= Aim of the task =
Word for word, write the records out again, but omit each picture.

(Stored data entries)
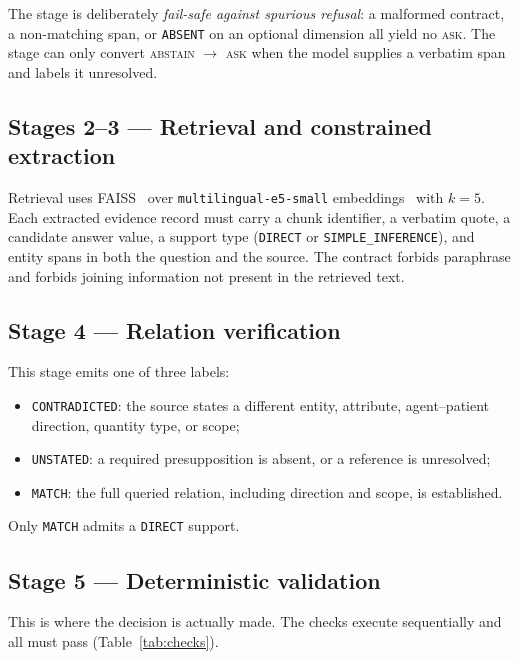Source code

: \documentclass[conference]{IEEEtran}
\newcommand{\ACT}[1]{\textsc{#1}}
\begin{document}
The stage is deliberately \emph{fail-safe against spurious refusal}: a malformed
contract, a non-matching span, or \texttt{ABSENT} on an optional dimension all
yield no \ACT{ask}. The stage can only convert \ACT{abstain} $\rightarrow$
\ACT{ask} when the model supplies a verbatim span and labels it unresolved.

\subsection{Stages 2--3 --- Retrieval and constrained extraction}

Retrieval uses FAISS~\cite{faiss} over \texttt{multilingual-e5-small}
embeddings~\cite{e5} with $k=5$. Each extracted evidence record must carry a chunk
identifier, a verbatim quote, a candidate answer value, a support type
(\texttt{DIRECT} or \texttt{SIMPLE\_INFERENCE}), and entity spans in both the
question and the source. The contract forbids paraphrase and forbids joining
information not present in the retrieved text.

\subsection{Stage 4 --- Relation verification}

This stage emits one of three labels:
\begin{itemize}
  \item \texttt{CONTRADICTED}: the source states a different entity, attribute,
        agent--patient direction, quantity type, or scope;
  \item \texttt{UNSTATED}: a required presupposition is absent, or a reference is
        unresolved;
  \item \texttt{MATCH}: the full queried relation, including direction and scope,
        is established.
\end{itemize}
Only \texttt{MATCH} admits a \texttt{DIRECT} support.

\subsection{Stage 5 --- Deterministic validation}
\label{sec:code-checks}

This is where the decision is actually made. The checks execute sequentially and
all must pass (Table~\ref{tab:checks}).
\end{document}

= Task solution =
Source code

: \documentclass[conference]{IEEEtran}
\newcommand{\ACT}[1]{\textsc{#1}}
\begin{document}
The stage is deliberately \emph{fail-safe against spurious refusal}: a malformed
contract, a non-matching span, or \texttt{ABSENT} on an optional dimension all
yield no \ACT{ask}. The stage can only convert \ACT{abstain} $\rightarrow$
\ACT{ask} when the model supplies a verbatim span and labels it unresolved.

\subsection{Stages 2--3 --- Retrieval and constrained extraction}

Retrieval uses FAISS~\cite{faiss} over \texttt{multilingual-e5-small}
embeddings~\cite{e5} with $k=5$. Each extracted evidence record must carry a chunk
identifier, a verbatim quote, a candidate answer value, a support type
(\texttt{DIRECT} or \texttt{SIMPLE\_INFERENCE}), and entity spans in both the
question and the source. The contract forbids paraphrase and forbids joining
information not present in the retrieved text.

\subsection{Stage 4 --- Relation verification}

This stage emits one of three labels:
\begin{itemize}
  \item \texttt{CONTRADICTED}: the source states a different entity, attribute,
        agent--patient direction, quantity type, or scope;
  \item \texttt{UNSTATED}: a required presupposition is absent, or a reference is
        unresolved;
  \item \texttt{MATCH}: the full queried relation, including direction and scope,
        is established.
\end{itemize}
Only \texttt{MATCH} admits a \texttt{DIRECT} support.

\subsection{Stage 5 --- Deterministic validation}
\label{sec:code-checks}

This is where the decision is actually made. The checks execute sequentially and
all must pass (Table~\ref{tab:checks}).
\end{document}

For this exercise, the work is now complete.